Monday’s lecture used weights to combine objectives — but weights embed value judgments. What if we showed decision-makers the full trade-off instead?

In this lab you’ll do two things:

  1. Visualize trade-offs across 4 objectives using a grid of static house elevations
  2. Use NSGA-II to find Pareto-optimal adaptive policies that decide when and how much to elevate

This builds on Lab 9’s real options idea: instead of committing to a single elevation upfront, an adaptive policy can elevate the house over time in response to observed flood risk.
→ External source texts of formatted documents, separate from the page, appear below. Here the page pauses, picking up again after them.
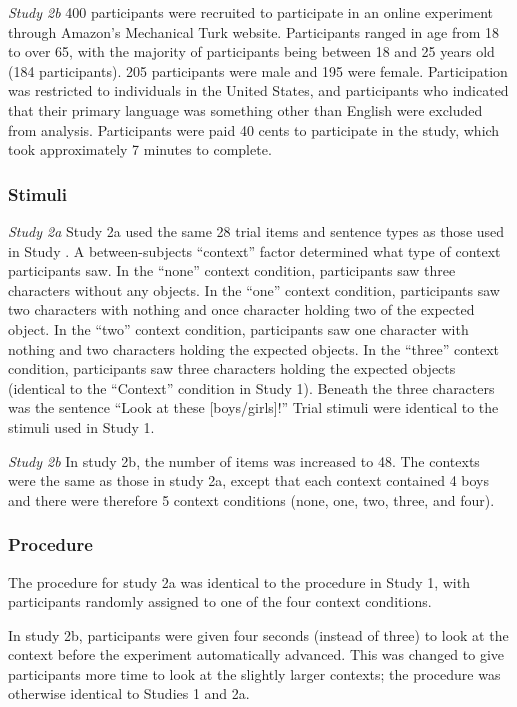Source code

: \documentclass[10pt,letterpaper]{article}
\begin{document}
\emph{Study 2b}
400 participants were recruited to participate in an online experiment through Amazon's Mechanical Turk website.  Participants ranged in age from 18 to over 65, with the majority of participants being between 18 and 25 years old (184 participants).  205 participants were male and 195 were female.  Participation was restricted to individuals in the United States, and participants who indicated that their primary language was something other than English were excluded from analysis.  Participants were paid 40 cents to participate in the study, which took approximately 7 minutes to complete.

\subsubsection{Stimuli}
\emph{Study 2a} 
Study 2a used the same 28 trial items and sentence types as those used in Study .  A between-subjects ``context'' factor determined what type of context participants saw.  In the ``none'' context condition, participants saw three characters without any objects.  In the ``one'' context condition, participants saw two characters with nothing and once character holding two of the expected object.  In the ``two'' context condition, participants saw one character with nothing and two characters holding the expected objects.  In the ``three'' context condition, participants saw three characters holding the expected objects (identical to the ``Context'' condition in Study 1).  Beneath the three characters was the sentence ``Look at these [boys/girls]!''  Trial stimuli were identical to the stimuli used in Study 1.  

\emph{Study 2b}
In study 2b, the number of items was increased to 48.  The contexts were the same as those in study 2a, except that each context contained 4 boys and there were therefore 5 context conditions (none, one, two, three, and four).  

\subsubsection{Procedure}
 The procedure for study 2a was identical to the procedure in Study 1, with participants randomly assigned to one of the four context conditions.  
 
 In study 2b, participants were given four seconds (instead of three) to look at the context before the experiment automatically advanced.  This was changed to give participants more time to look at the slightly larger contexts; the procedure was otherwise identical to Studies 1 and 2a.  
 
\end{document}
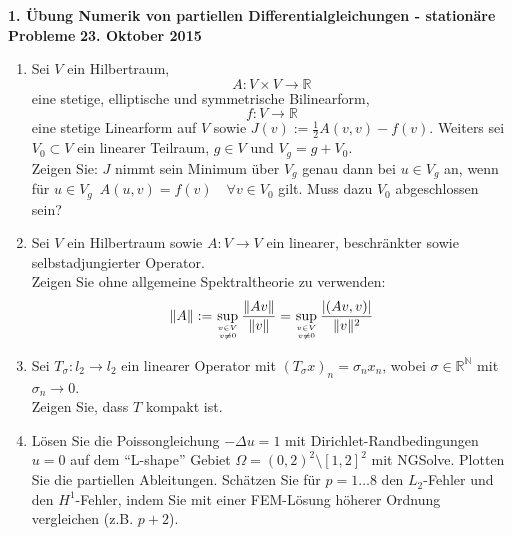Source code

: \documentclass[11pt,a4paper]{report}
\begin{document}
\begin{center}
\textbf{1. \"Ubung Numerik von partiellen Differentialgleichungen - station\"are Probleme} \newline 
\textbf{23. Oktober 2015}
\end{center}
\begin{enumerate}



\item Sei $V$ ein Hilbertraum, 
$$A: V \times V \rightarrow \mathbb{R} $$
eine stetige, elliptische und symmetrische Bilinearform, 
$$ f: V \rightarrow \mathbb{R}$$ eine stetige Linearform auf $V$ sowie $J(v):= \frac{1}{2}A(v,v)-f(v) $. Weiters sei $V_0 \subset V$ ein linearer Teilraum, $g \in V$ und $V_g = g + V_0$. 
\\
Zeigen Sie: $J$ nimmt sein Minimum \"uber $V_g$ genau dann bei $u \in V_g$ an, wenn f\"ur $u\in V_g\,$ $A(u,v)=f(v) \quad \forall v\in V_0$ gilt. Muss dazu $V_0$ abgeschlossen sein?
\vspace{15pt}



\item Sei $V$ ein Hilbertraum sowie $A: V \rightarrow V$ ein linearer, beschr\"ankter sowie selbstadjungierter Operator. \\ Zeigen Sie ohne allgemeine Spektraltheorie zu verwenden:\\
$$ \| A\| := \sup\limits_{v \in V \atop v\neq 0} \frac{\|Av \|}{\| v \|} = \sup\limits_{v\in V\atop v\neq 0} \frac{|(Av,v)|}{\|v\|^2}$$
\vspace{15pt}



\item Sei $T_\sigma:l_2 \rightarrow l_2$ ein linearer Operator mit $(T_\sigma x)_n = \sigma_n x_n$, wobei $\sigma\in \mathbb{R}^{\mathbb{N}}$ mit $\sigma_n\rightarrow 0$.
\\ Zeigen Sie, dass $T$ kompakt ist.
\vspace{15pt}


\item L\"osen Sie die Poissongleichung $-\Delta u = 1$ mit
  Dirichlet-Randbedingungen $u=0$ auf dem ``L-shape'' Gebiet $\Omega =
  (0,2)^2 \setminus [1,2]^2$ mit NGSolve. Plotten Sie die partiellen
  Ableitungen. Sch\"atzen Sie f\"ur $p=1 \ldots 8$ den $L_2$-Fehler und den
  $H^1$-Fehler, indem Sie mit einer FEM-L\"osung h\"oherer Ordnung
  vergleichen (z.B. $p+2$). 

\end{enumerate}
\end{document}
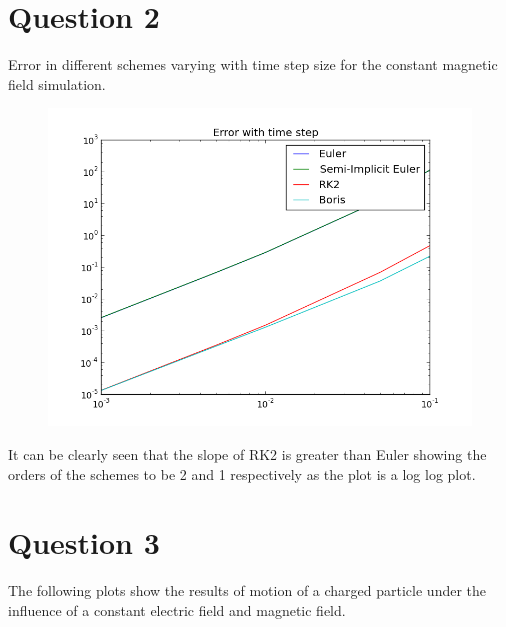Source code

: \documentclass[11pt, a4paper]{article}
\begin{document}
\section{Question 2}
Error in different schemes varying with time step size for the constant magnetic field simulation.
\begin{figure}[H]
 \centering
 \includegraphics[width = \textwidth]{q2_Error.png}
\end{figure}

It can be clearly seen that the slope of RK2 is greater than Euler showing the orders of the schemes to be 2 and 1 respectively as the plot is a log log plot.

\section{Question 3}
The following plots show the results of motion of a charged particle under the influence of a constant electric field and magnetic field.
\end{document}
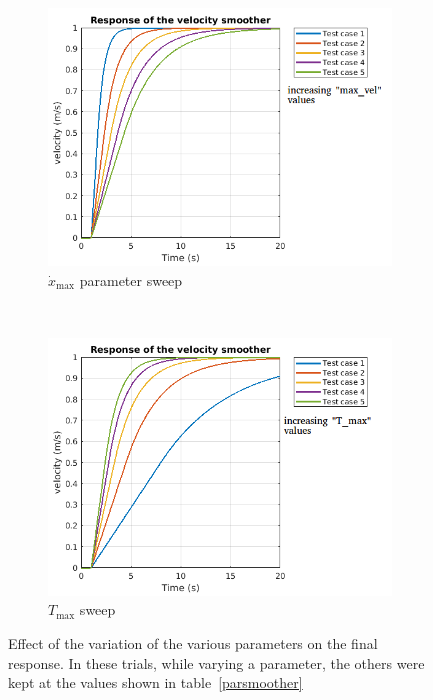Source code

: \begin{figure}[h]
\begin{subfigure}{6cm}
		\includegraphics[width=0.95\columnwidth]{images/03-foundation/maxvel}
		\caption{$\dot{x}_{\text{max}}$ parameter sweep}
		\label{sit3} 
	\end{subfigure}
	~
	\begin{subfigure}{6cm}
	    \centering
		\includegraphics[width=0.95\columnwidth]{images/03-foundation/Tmaxsweep}
		\caption{$T_{\text{max}}$ sweep}
		\label{sit4}
	\end{subfigure}
	\label{param1}
	\caption{Effect of the variation of the various parameters on the final response. In these trials, while varying a parameter, the others were kept at the values shown in table~\ref{parsmoother}}
\end{figure}

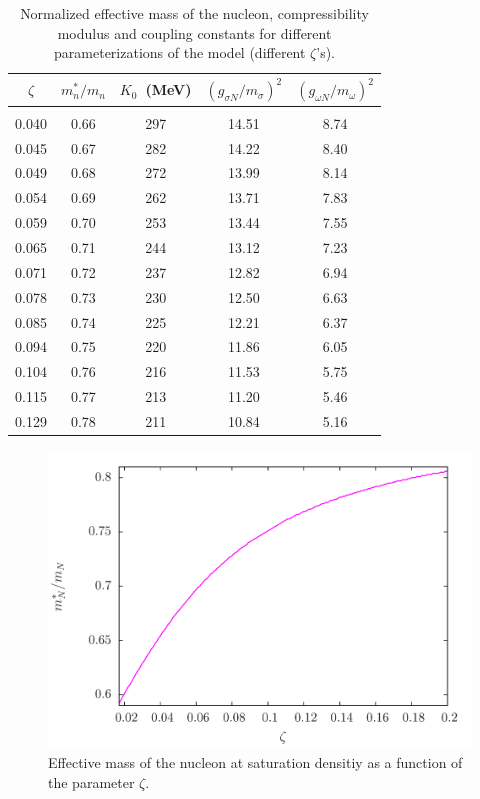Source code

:\documentclass[twocolumn,showpacs,aps]{revtex4}
\begin{document}
\begin{table}[t]
  \caption{\label{table:Table_coupling} Normalized effective mass of the nucleon, compressibility modulus
  and coupling constants for different parameterizations of the model (different $\zeta$'s).}
\begin{ruledtabular}
\begin{tabular}{ccccc}
$\zeta$ & $m^*_n/m_n$ &  $K_0$~(MeV) & $(g_{\sigma N}/m_{\sigma})^2$ & $(g_{\omega N}/m_{\omega})^2$  \\
  \hline
    &  &  &  &  \\
  0.040 & 0.66 & 297  & 14.51  & 8.74 \\ 
  0.045 & 0.67 & 282  & 14.22  & 8.40 \\ 
  0.049 & 0.68 & 272  & 13.99  & 8.14 \\    
  0.054 & 0.69 & 262  & 13.71  & 7.83 \\ 
  0.059 & 0.70 & 253  & 13.44  & 7.55 \\
  0.065 & 0.71 & 244  & 13.12  & 7.23 \\ 
  0.071 & 0.72 & 237  & 12.82  & 6.94 \\ 
  0.078 & 0.73 & 230  & 12.50  & 6.63 \\ 
  0.085 & 0.74 & 225  & 12.21  & 6.37 \\ 
  0.094 & 0.75 & 220  & 11.86  & 6.05 \\ 
  0.104 & 0.76 & 216  & 11.53  & 5.75 \\ 
  0.115 & 0.77 & 213  & 11.20  & 5.46 \\ 
  0.129 & 0.78 & 211  & 10.84  & 5.16 \\ 
  \end{tabular}
\end{ruledtabular}
\end{table}

  
  
 \begin{figure}
 \centering
 \vspace{1.0cm}
 \includegraphics[width=9.cm]{meff_lambda.png}
 \caption{\label{meff_lambda} Effective mass of the nucleon at saturation densitiy as a function of the parameter $\zeta$.}
 \end{figure}
 
\end{document}
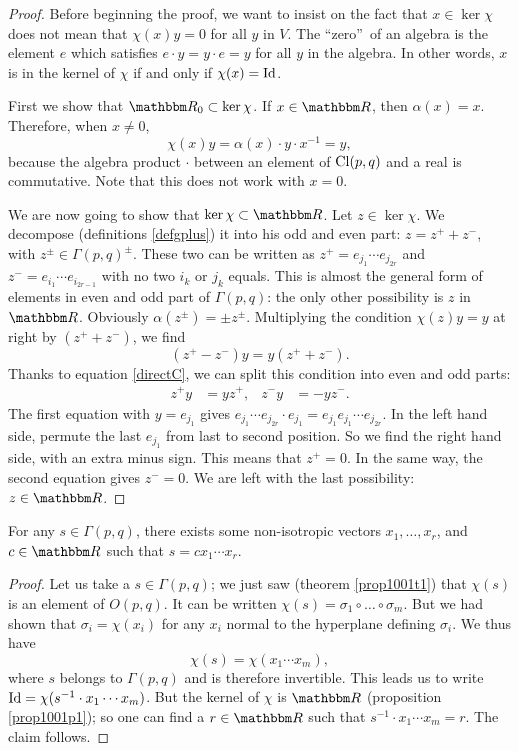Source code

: \begin{proof}
Before beginning the proof, we want to insist on the fact that $x\in \ker\chi$ does not mean that $\chi(x)y=0$ for all $y$ in $V$. The ``zero''\ of an algebra is the element $e$ which satisfies $e\cdot y=y\cdot e=y$ for all $y$ in the algebra. In other words, $x$ is in the kernel of $\chi$ if and only if $\chi(x)=\operatorname{Id}$.

First we show that $\eR_0\subset \ker\chi$. If $x\in \eR$, then $\alpha(x)=x$. Therefore, when $x\neq 0$,
\[
\chi(x)y=\alpha(x)\cdot y\cdot x^{-1}=y,
\]
because the algebra product $\cdot$ between an element of $\operatorname{Cl}(p,q)$ and a real is commutative. Note that this does not work with $x=0$.

We are now going to show that $\ker\chi\subset\eR$. Let $z\in\ker\chi$. We decompose (definitions \eqref{defgplus}) it into his odd and even part: $z=z^++z^-$, with $z^{\pm}\in\Gamma(p,q)^{\pm}$. These two can be written as $z^+=e_{j_1}\cdots e_{j_{2r}}$ and $z^-=e_{i_1}\cdots e_{i_{2r-1}}$ with no two $i_k$ or $j_k$ equals. This is almost the general form of elements in even and odd part of $\Gamma(p,q)$: the only other possibility is $z$ in $\eR$. Obviously $\alpha(z^{\pm})=\pm z^{\pm}$. Multiplying the condition $\chi(z)y=y$ at right by $(z^++z^-)$, we find \[(z^+-z^-)y=y(z^++z^-).\] Thanks to equation \eqref{directC}, we can split this condition into even and odd parts:
\begin{align}
 z^+y&=yz^+,
 &z^-y&=-yz^-.
\end{align}
The first equation with $y=e_{j_1}$ gives $e_{j_1}\cdots e_{j_{2r}}\cdot e_{j_1}=e_{j_1}e_{j_1}\cdots e_{j_{2r}}$. In the left hand side, permute the last $e_{j_1}$ from last to second position. So we find the right hand side, with an extra minus sign. This means that $z^+=0$. In the same way, the second equation gives $z^-=0$. We are left with the last possibility: $z\in\eR$.
\end{proof}

\begin{corollary}
For any $s\in\Gamma(p,q)$, there exists some non-isotropic vectors $x_1,\ldots,x_r$, and $c\in\eR$ such that $s=cx_1\cdots x_r$.
\label{602c1}
\end{corollary}

\begin{proof}
Let us take a $s\in\Gamma(p,q)$; we just saw (theorem \ref{prop1001t1}) that $\chi(s)$ is an element of $O(p,q)$. It can be written $\chi(s)=\sigma_1\circ\ldots\circ\sigma_m$. But we had shown that $\sigma_i=\chi(x_i)$ for any $x_i$ normal to the hyperplane defining $\sigma_i$. We thus have
\[
     \chi(s)=\chi(x_1\cdots x_m),
\] 
where $s$ belongs to $\Gamma(p,q)$ and is therefore invertible. This leads us to write $\operatorname{Id}=\chi(s^{-1}\cdot x_1\cdots x_m)$. But the kernel of $\chi$ is $\eR$ (proposition \ref{prop1001p1}); so one can find a $r\in\eR$ such that $s^{-1}\cdot x_1\cdots x_m=r$. The claim follows.
\end{proof}

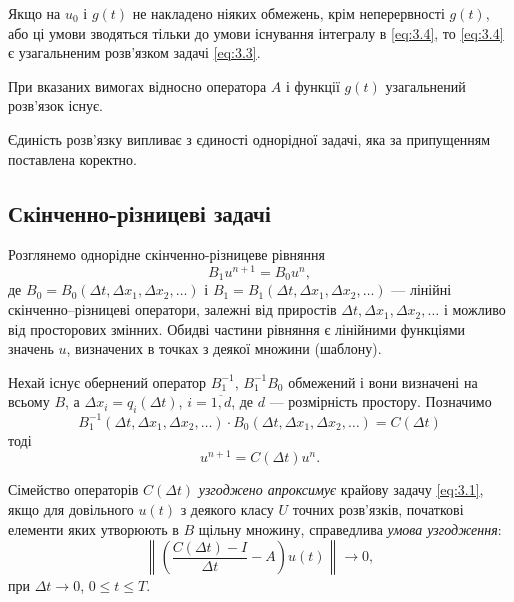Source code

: \begin{proposition}
    Якщо на $u_0$ і $g(t)$  не накладено ніяких обмежень, крім неперервності $g(t)$, або ці умови зводяться тільки до умови існування інтегралу в \eqref{eq:3.4}, то \eqref{eq:3.4} є узагальненим розв'язком задачі \eqref{eq:3.3}.
\end{proposition}

\begin{proposition}
    При вказаних вимогах відносно оператора $A$ і функції $g(t)$ узагальнений розв'язок існує.
\end{proposition}

\begin{remark}
    Єдиність розв'язку випливає з єдиності однорідної задачі, яка за припущенням поставлена коректно. 
\end{remark}

\subsection{Скінченно-різницеві задачі}

Розглянемо однорідне скінченно-різницеве рівняння 
\begin{equation}
    \label{eq:3.4'}
    B_1 u^{n + 1} = B_0 u^n,
\end{equation}
де $B_0 = B_0(\Delta t, \Delta x_1, \Delta x_2, \ldots)$ і $B_1 = B_1(\Delta t, \Delta x_1, \Delta x_2, \ldots)$ --- лінійні скінченно–різницеві оператори, залежні від приростів $\Delta t, \Delta x_1, \Delta x_2, \ldots$ і можливо від просторових змінних. Обидві частини рівняння є лінійними функціями значень $u$, визначених в точках з деякої множини (шаблону). \medskip

Нехай існує обернений оператор $B_1^{-1}$, $B_1^{-1} B_0$ обмежений і вони визначені на всьому $B$, а $\Delta x_i = q_i(\Delta t)$, $i = \overline{1,d}$, де $d$ --- розмірність простору. Позначимо
\begin{equation*}
    B_1^{-1}(\Delta t, \Delta x_1, \Delta x_2, \ldots) \cdot B_0(\Delta t, \Delta x_1, \Delta x_2, \ldots) = C(\Delta t)
\end{equation*}
тоді 
\begin{equation}
    \label{eq:3.5}
    u^{n + 1} = C(\Delta t) u^n.
\end{equation}

\begin{definition}
    Сімейство операторів $C(\Delta t)$ \textit{узгоджено апроксимує} крайову задачу \eqref{eq:3.1}, якщо для довільного $u(t)$ з деякого класу $U$ точних розв'язків, початкові елементи яких утворюють в $B$ щільну множину, справедлива \textit{умова узгодження}:
    \begin{equation}
        \label{eq:3.6a}
        \left\| \left( \frac{C(\Delta t) - I}{\Delta t} - A \right) u(t) \right\| \to 0,
    \end{equation}
    при $\Delta t \to 0$, $0 \le t \le T$.
\end{definition}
The house elevation model comes from Garner & Keller (2018).

Reference:

  • Garner & Keller (2018) — the adaptive elevation strategy used in this lab

2 Before Lab

Complete these steps BEFORE coming to lab:

  1. Accept the GitHub Classroom assignment (link on Canvas)

  2. Clone your repository:

    git clone https://github.com/CEVE-421-521/lab-10-S26-yourusername.git
cd lab-10-S26-yourusername

  3. Open the notebook in VS Code or Quarto preview

  4. Run the first code cell — it will install any missing packages (may take 10-15 minutes the first time)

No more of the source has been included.